Record excerpts Start Marker

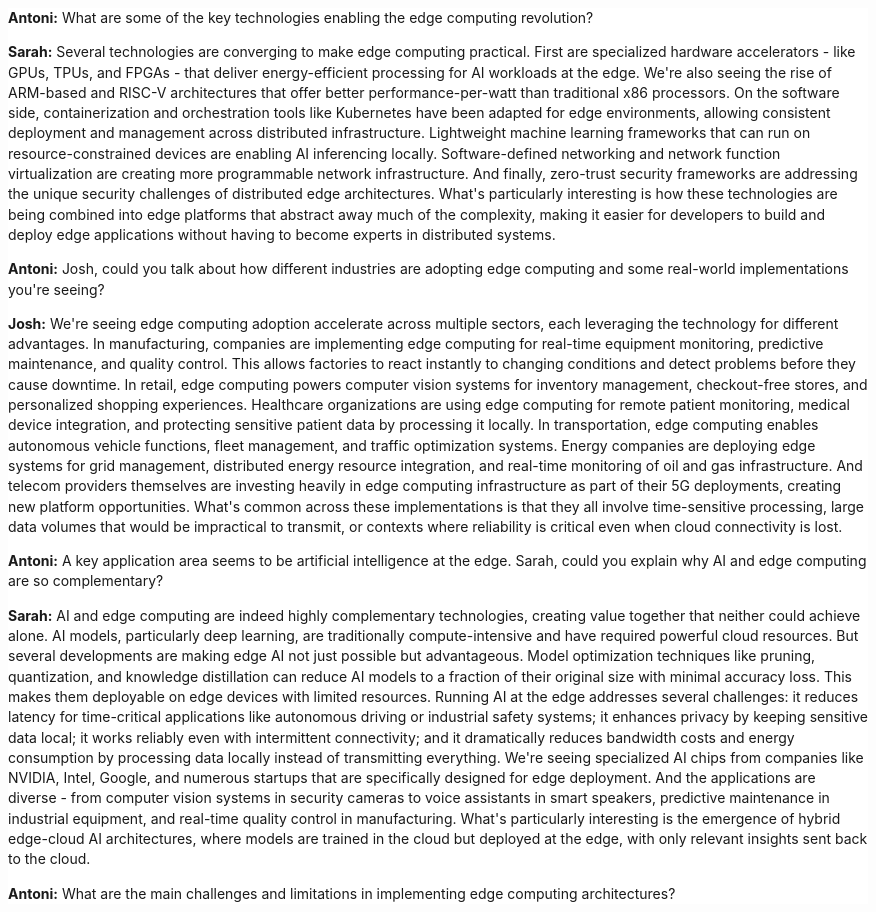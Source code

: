 **Antoni:** What are some of the key technologies enabling the edge computing revolution?

**Sarah:** Several technologies are converging to make edge computing practical. First are specialized hardware accelerators - like GPUs, TPUs, and FPGAs - that deliver energy-efficient processing for AI workloads at the edge. We're also seeing the rise of ARM-based and RISC-V architectures that offer better performance-per-watt than traditional x86 processors. On the software side, containerization and orchestration tools like Kubernetes have been adapted for edge environments, allowing consistent deployment and management across distributed infrastructure. Lightweight machine learning frameworks that can run on resource-constrained devices are enabling AI inferencing locally. Software-defined networking and network function virtualization are creating more programmable network infrastructure. And finally, zero-trust security frameworks are addressing the unique security challenges of distributed edge architectures. What's particularly interesting is how these technologies are being combined into edge platforms that abstract away much of the complexity, making it easier for developers to build and deploy edge applications without having to become experts in distributed systems.

**Antoni:** Josh, could you talk about how different industries are adopting edge computing and some real-world implementations you're seeing?

**Josh:** We're seeing edge computing adoption accelerate across multiple sectors, each leveraging the technology for different advantages. In manufacturing, companies are implementing edge computing for real-time equipment monitoring, predictive maintenance, and quality control. This allows factories to react instantly to changing conditions and detect problems before they cause downtime. In retail, edge computing powers computer vision systems for inventory management, checkout-free stores, and personalized shopping experiences. Healthcare organizations are using edge computing for remote patient monitoring, medical device integration, and protecting sensitive patient data by processing it locally. In transportation, edge computing enables autonomous vehicle functions, fleet management, and traffic optimization systems. Energy companies are deploying edge systems for grid management, distributed energy resource integration, and real-time monitoring of oil and gas infrastructure. And telecom providers themselves are investing heavily in edge computing infrastructure as part of their 5G deployments, creating new platform opportunities. What's common across these implementations is that they all involve time-sensitive processing, large data volumes that would be impractical to transmit, or contexts where reliability is critical even when cloud connectivity is lost.

**Antoni:** A key application area seems to be artificial intelligence at the edge. Sarah, could you explain why AI and edge computing are so complementary?

**Sarah:** AI and edge computing are indeed highly complementary technologies, creating value together that neither could achieve alone. AI models, particularly deep learning, are traditionally compute-intensive and have required powerful cloud resources. But several developments are making edge AI not just possible but advantageous. Model optimization techniques like pruning, quantization, and knowledge distillation can reduce AI models to a fraction of their original size with minimal accuracy loss. This makes them deployable on edge devices with limited resources. Running AI at the edge addresses several challenges: it reduces latency for time-critical applications like autonomous driving or industrial safety systems; it enhances privacy by keeping sensitive data local; it works reliably even with intermittent connectivity; and it dramatically reduces bandwidth costs and energy consumption by processing data locally instead of transmitting everything. We're seeing specialized AI chips from companies like NVIDIA, Intel, Google, and numerous startups that are specifically designed for edge deployment. And the applications are diverse - from computer vision systems in security cameras to voice assistants in smart speakers, predictive maintenance in industrial equipment, and real-time quality control in manufacturing. What's particularly interesting is the emergence of hybrid edge-cloud AI architectures, where models are trained in the cloud but deployed at the edge, with only relevant insights sent back to the cloud.

**Antoni:** What are the main challenges and limitations in implementing edge computing architectures?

Record excerpts End Marker

What is needed
Go through the material and copy each line in which the word "some" occurs.

Solved problem
: **Antoni:** What are some of the key technologies enabling the edge computing revolution?
**Antoni:** Josh, could you talk about how different industries are adopting edge computing and some real-world implementations you're seeing?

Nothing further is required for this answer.